New Language, New Culture, No Problem

Jan 26, 2015

Clemen Wilcox counts how long she’s lived in the Midwest by the number of winters, not years. This is her 13th.

Clemen Wilcox, a native of Colombia, is embracing life in Iowa.
Credit Rob Dillard

In Clemen Wilcox's native Colombia, there are just two seasons – the rainy season and the windy season. That’s one thing she misses about her home country.

“It is wonderful to know you can have a party in two weeks and it’s not going to snow," she laughs.

Wilcox grew up in Pereira, a city of about 600,000 in the foothills of the Andes. It’s known for its coffee beans. As a child, she liked to tear things apart and put them back together, just to see how they worked. She says she was naturally drawn into technical fields, even though there weren’t many other women in her classes.

“I was told growing up, my adviser in school said, go into anything but engineering," she recalls. "And I asked why, because it was my nature.”
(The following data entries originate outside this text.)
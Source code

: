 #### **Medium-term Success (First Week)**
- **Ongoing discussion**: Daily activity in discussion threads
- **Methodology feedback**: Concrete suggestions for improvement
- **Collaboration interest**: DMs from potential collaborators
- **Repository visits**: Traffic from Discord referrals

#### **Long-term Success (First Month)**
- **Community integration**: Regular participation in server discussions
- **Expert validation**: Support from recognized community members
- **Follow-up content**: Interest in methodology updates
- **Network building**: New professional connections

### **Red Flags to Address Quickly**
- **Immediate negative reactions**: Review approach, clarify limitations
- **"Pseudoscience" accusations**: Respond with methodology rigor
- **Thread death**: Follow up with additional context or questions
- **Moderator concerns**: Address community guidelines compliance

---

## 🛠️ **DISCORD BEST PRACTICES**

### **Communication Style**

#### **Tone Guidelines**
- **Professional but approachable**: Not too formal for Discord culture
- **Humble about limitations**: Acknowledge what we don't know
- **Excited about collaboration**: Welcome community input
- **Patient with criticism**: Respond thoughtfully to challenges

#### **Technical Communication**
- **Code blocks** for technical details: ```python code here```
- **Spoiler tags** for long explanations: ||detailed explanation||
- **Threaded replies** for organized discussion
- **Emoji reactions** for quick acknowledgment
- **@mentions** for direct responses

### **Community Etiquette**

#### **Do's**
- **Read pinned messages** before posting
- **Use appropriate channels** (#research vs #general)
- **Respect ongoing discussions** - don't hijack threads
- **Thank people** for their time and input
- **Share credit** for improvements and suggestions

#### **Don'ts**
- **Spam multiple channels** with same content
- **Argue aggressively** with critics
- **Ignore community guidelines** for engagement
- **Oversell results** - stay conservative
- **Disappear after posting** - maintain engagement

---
She completed a five-year engineering degree at a public university in Colombia. Then, instead of settling into marriage and work, she decided it was time to explore. She headed off to the States unable to speak a word of English.

“I spoke really softly, which is what we do when we come here because we are afraid of making mistakes," she says. "And when we do that people say 'what.' They don’t say 'what' because they can’t understand us, but because they can’t hear us.”

She immersed herself in English by taking ELL classes, watching TV, going to movies, listening to pop songs, and paying attention to conversations.  She eventually married a guy she met in Des Moines, but doesn’t credit that event with speeding up her language learning.

“When people say, 'oh it’s easy for you because you’re married to an American,' I always say, 'yes I just sleep next to him and the English comes into my brain,'" she says. "I work really hard and I work every day.”

Her background as an engineer, however, has not translating into jobs in the U.S. She couldn’t get past the interviews.

“When I came here, on top of being a woman, a black woman with very strong looks, I had an accent and I wasn’t from here, my culture wasn’t from here, so that made it really hard,” she says.

So she started to market herself as a bridge between two cultures – American and Hispanic. She owns a company called Everything Spanish. She works to connect U.S. companies to a large market she believes business people cannot ignore.

“There are 50 million people in the United States who are self-identified as Hispanics,” she says.

It’s a new company and she says it will take time to grow. In the meantime, she hasn’t abandoned her first love – engineering. She volunteers to encourage young women to take up science and math, and offers herself as a role model.

“Just showing up with my looks and my accent gives them hope,” she says.

She tells kids nothing has been easy for her since moving to the U.S.—a different language, a different culture. But she assures them she has never let a few obstacles stand in her way.